I’m tired of the Oscars. My fascination with the movies I loved, and interest in the movies I appreciated (if not adored) is waning. Snubbery happens every year, and everybody talks about it forever. The Academy is never really all that plugged in with the best of the best, and women, minority and offbeat artists are almost always overlooked. There are so many other awards shows leading up to the Oscars—every actor in Los Angeles appears bored, bedraggled and hungover for three months solid. Worst of all: nobody gets any work done, and we forget the reason we’re all here in the first place.
This year, the movies that I saw fit neatly into two categories: made for the Oscars, and not made for the Oscars. I enjoyed The Imitation Game (Benedict Cumberbatch, obviously), but the sum of its parts was too obviously calibrated to hit the Academy’s sweet spots. The Imitation Game took complicated source material and bullied it into a linear, often sentimental story. I stepped back into the terrible fluorescent Cineplex lobby lighting, and most of the movie dropped right out of my head. Ditto Wild, Into the Woods—even Foxcatcher, which was more affecting, but bizarrely paced. I walked away from Foxcatcher distracted, unsettled—and a little bit hungry, for some reason.

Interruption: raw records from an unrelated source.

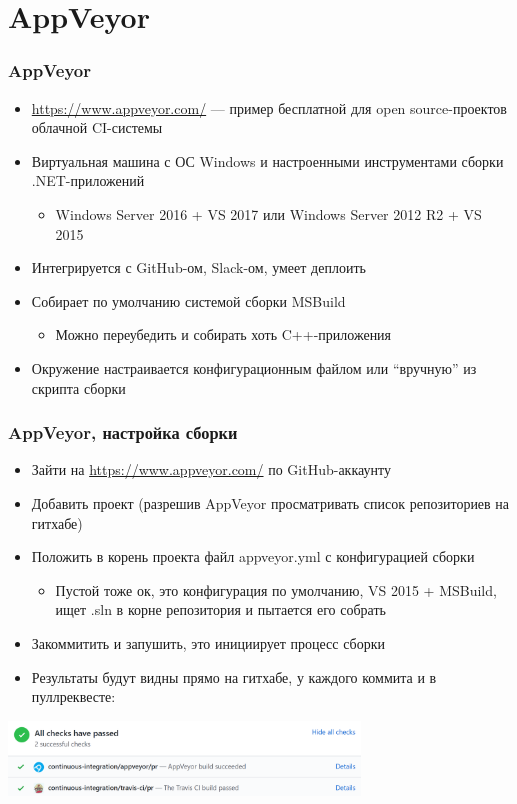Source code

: \documentclass[xetex,mathserif,serif]{beamer}
\begin{document}
	\section{AppVeyor}

	\begin{frame}
		\frametitle{AppVeyor}
		\begin{itemize}
			\item \url{https://www.appveyor.com/} --- пример бесплатной для open source-проектов облачной CI-системы
			\item Виртуальная машина с ОС Windows и настроенными инструментами сборки .NET-приложений
			\begin{itemize}
				\item Windows Server 2016 + VS 2017 или Windows Server 2012 R2 + VS 2015
			\end{itemize}
			\item Интегрируется с GitHub-ом, Slack-ом, умеет деплоить
			\item Собирает по умолчанию системой сборки MSBuild
			\begin{itemize}
				\item Можно переубедить и собирать хоть C++-приложения
			\end{itemize}
			\item Окружение настраивается конфигурационным файлом или ``вручную'' из скрипта сборки
		\end{itemize}
	\end{frame}

	\begin{frame}
		\frametitle{AppVeyor, настройка сборки}
		\begin{itemize}
			\item Зайти на \url{https://www.appveyor.com/} по GitHub-аккаунту
			\item Добавить проект (разрешив AppVeyor просматривать список репозиториев на гитхабе)
			\item Положить в корень проекта файл appveyor.yml с конфигурацией сборки
			\begin{itemize}
				\item Пустой тоже ок, это конфигурация по умолчанию, VS 2015 + MSBuild, ищет .sln в корне репозитория и пытается его собрать
			\end{itemize}
			\item Закоммитить и запушить, это инициирует процесс сборки
			\item Результаты будут видны прямо на гитхабе, у каждого коммита и в пуллреквесте:
		\end{itemize}
		\begin{center}
			\includegraphics[width=0.7\textwidth]{appVeyorSuccess.png}
		\end{center}
	\end{frame}
\end{document}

But then, there’s Whiplash, Boyhood, Ida and Birdman—movies that are essentially love letters written by the film’s creators to their own characters. As the credits rolled, I was tempted stay put and scream rewind over and over again until I was asked to leave. I’m all about honoring movies for examining art, friendship, love and childhood in a meaningful way. But, more than anything else, I want to see more.
Frances McDormand took home this year’s Screen Actor’s Guild award for Best Actress in a TV Movie or Miniseries. In her acceptance speech, she expressed her thanks for the invite, and a sincere desire to “get some really cozy slippers, a box of See’s Nuts & Chews, hang out and watch more of our work.”

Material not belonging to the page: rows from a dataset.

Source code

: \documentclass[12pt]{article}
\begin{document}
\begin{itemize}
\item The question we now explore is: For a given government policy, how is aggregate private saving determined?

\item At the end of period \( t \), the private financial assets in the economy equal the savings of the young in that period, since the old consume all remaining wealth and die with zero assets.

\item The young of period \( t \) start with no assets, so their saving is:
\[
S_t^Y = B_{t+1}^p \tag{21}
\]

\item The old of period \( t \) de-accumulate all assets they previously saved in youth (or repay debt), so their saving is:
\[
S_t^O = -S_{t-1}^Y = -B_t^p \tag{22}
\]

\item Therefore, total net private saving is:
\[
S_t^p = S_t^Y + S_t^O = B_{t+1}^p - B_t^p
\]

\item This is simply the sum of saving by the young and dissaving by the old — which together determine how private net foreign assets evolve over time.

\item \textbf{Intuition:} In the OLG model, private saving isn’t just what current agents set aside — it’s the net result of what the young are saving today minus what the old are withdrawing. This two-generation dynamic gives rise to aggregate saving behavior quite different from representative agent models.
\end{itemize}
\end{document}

Go watch Olive Kitteridge, she said. I’m in a show at a theater up the street, also—come see that! This has been nice—now let’s get back to doing the real thing.

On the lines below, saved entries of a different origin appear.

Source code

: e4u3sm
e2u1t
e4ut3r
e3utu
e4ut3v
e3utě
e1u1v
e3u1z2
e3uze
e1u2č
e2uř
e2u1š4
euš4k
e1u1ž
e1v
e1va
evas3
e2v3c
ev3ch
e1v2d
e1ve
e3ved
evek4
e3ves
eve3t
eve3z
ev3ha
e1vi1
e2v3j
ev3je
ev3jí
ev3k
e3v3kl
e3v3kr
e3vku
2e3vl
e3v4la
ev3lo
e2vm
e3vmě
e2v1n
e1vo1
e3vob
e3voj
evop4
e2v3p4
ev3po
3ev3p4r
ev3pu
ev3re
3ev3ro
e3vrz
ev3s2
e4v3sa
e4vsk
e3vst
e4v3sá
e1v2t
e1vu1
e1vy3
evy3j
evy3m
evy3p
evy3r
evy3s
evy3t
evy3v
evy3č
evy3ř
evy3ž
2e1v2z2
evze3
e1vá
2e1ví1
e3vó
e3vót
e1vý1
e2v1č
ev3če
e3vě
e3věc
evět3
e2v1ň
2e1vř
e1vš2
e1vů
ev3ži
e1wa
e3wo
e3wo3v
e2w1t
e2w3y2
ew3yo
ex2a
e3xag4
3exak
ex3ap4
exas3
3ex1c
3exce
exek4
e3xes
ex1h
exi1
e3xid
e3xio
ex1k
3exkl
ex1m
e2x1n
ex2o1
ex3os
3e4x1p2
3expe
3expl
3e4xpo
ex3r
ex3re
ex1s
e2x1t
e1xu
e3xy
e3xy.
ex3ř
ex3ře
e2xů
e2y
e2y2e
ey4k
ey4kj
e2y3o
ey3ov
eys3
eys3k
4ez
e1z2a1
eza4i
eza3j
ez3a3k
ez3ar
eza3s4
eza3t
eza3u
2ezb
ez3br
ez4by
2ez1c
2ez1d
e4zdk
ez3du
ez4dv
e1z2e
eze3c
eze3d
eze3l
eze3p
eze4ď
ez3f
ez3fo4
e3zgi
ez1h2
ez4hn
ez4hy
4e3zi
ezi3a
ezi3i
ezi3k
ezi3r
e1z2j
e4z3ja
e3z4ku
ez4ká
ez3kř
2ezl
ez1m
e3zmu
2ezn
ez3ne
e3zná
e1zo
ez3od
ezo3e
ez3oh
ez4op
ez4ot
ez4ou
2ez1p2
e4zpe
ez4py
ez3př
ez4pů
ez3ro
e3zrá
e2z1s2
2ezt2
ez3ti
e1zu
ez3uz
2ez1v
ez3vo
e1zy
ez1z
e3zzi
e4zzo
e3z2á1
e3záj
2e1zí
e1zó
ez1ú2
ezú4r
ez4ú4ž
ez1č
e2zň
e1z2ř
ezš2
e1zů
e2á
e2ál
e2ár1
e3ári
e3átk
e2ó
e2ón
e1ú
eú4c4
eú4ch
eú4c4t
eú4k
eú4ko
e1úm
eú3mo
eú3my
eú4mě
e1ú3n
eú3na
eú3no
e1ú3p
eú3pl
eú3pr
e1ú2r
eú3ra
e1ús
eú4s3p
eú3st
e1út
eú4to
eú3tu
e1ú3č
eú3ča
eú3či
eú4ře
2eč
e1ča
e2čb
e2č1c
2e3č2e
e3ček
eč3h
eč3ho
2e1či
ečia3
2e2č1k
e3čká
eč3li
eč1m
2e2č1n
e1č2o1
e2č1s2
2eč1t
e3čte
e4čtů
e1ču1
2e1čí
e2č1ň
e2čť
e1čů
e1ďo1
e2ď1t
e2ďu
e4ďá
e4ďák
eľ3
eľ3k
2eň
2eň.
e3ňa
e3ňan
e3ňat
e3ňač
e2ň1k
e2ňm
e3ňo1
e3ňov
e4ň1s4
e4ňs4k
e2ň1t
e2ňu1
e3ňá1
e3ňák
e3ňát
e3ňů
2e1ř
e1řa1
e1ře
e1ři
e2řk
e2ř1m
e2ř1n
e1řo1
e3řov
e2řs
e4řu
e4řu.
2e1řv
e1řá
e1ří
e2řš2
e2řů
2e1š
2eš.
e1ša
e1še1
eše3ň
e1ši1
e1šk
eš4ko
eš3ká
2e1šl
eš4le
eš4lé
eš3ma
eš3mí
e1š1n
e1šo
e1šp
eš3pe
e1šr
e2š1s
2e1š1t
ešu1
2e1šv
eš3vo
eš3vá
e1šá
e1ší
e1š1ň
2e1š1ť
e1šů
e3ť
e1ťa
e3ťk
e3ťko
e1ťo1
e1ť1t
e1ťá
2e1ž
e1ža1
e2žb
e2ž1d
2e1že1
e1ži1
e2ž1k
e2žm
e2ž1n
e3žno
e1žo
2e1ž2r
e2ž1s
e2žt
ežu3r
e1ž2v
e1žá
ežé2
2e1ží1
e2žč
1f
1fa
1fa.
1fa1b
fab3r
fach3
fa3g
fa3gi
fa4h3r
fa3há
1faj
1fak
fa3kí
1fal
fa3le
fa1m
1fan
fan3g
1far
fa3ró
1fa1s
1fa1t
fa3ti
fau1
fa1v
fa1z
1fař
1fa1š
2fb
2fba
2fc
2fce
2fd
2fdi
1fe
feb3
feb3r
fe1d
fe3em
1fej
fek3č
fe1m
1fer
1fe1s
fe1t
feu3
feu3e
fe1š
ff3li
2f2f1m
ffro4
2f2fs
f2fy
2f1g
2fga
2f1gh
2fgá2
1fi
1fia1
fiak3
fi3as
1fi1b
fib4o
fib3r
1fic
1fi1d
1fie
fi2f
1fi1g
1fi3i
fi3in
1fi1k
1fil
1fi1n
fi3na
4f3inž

Frances McDormand loves what she does. She loves what other great actors, writers, directors and producers do. So do I. So do we all. That’s why we go to the movies and buy absurdly priced cable packages. And put our dumb opinions on the Internet.
The Oscars paint a shiny veneer over a the year in film, when most of the artists invited to the party have toiled and bled and cried and lost sleep and had panic attacks and gone without cake or booze for months to create a ninety-minute phenomenon that will knock our socks off. To make something that reminds us of our humanity, and celebrates it.
The audience is wider than Los Angeles’s own Illuminati. The work is the reward. This is true of almost any well-loved undertaking. The best things are those you work your butt off to achieve—so much so that you don’t really need or want or care about the accolades that come after it. I don’t want more acceptance speeches. I want more of everything else.
Also, have you seen Olive Kitteridge yet? Because seriously, you should.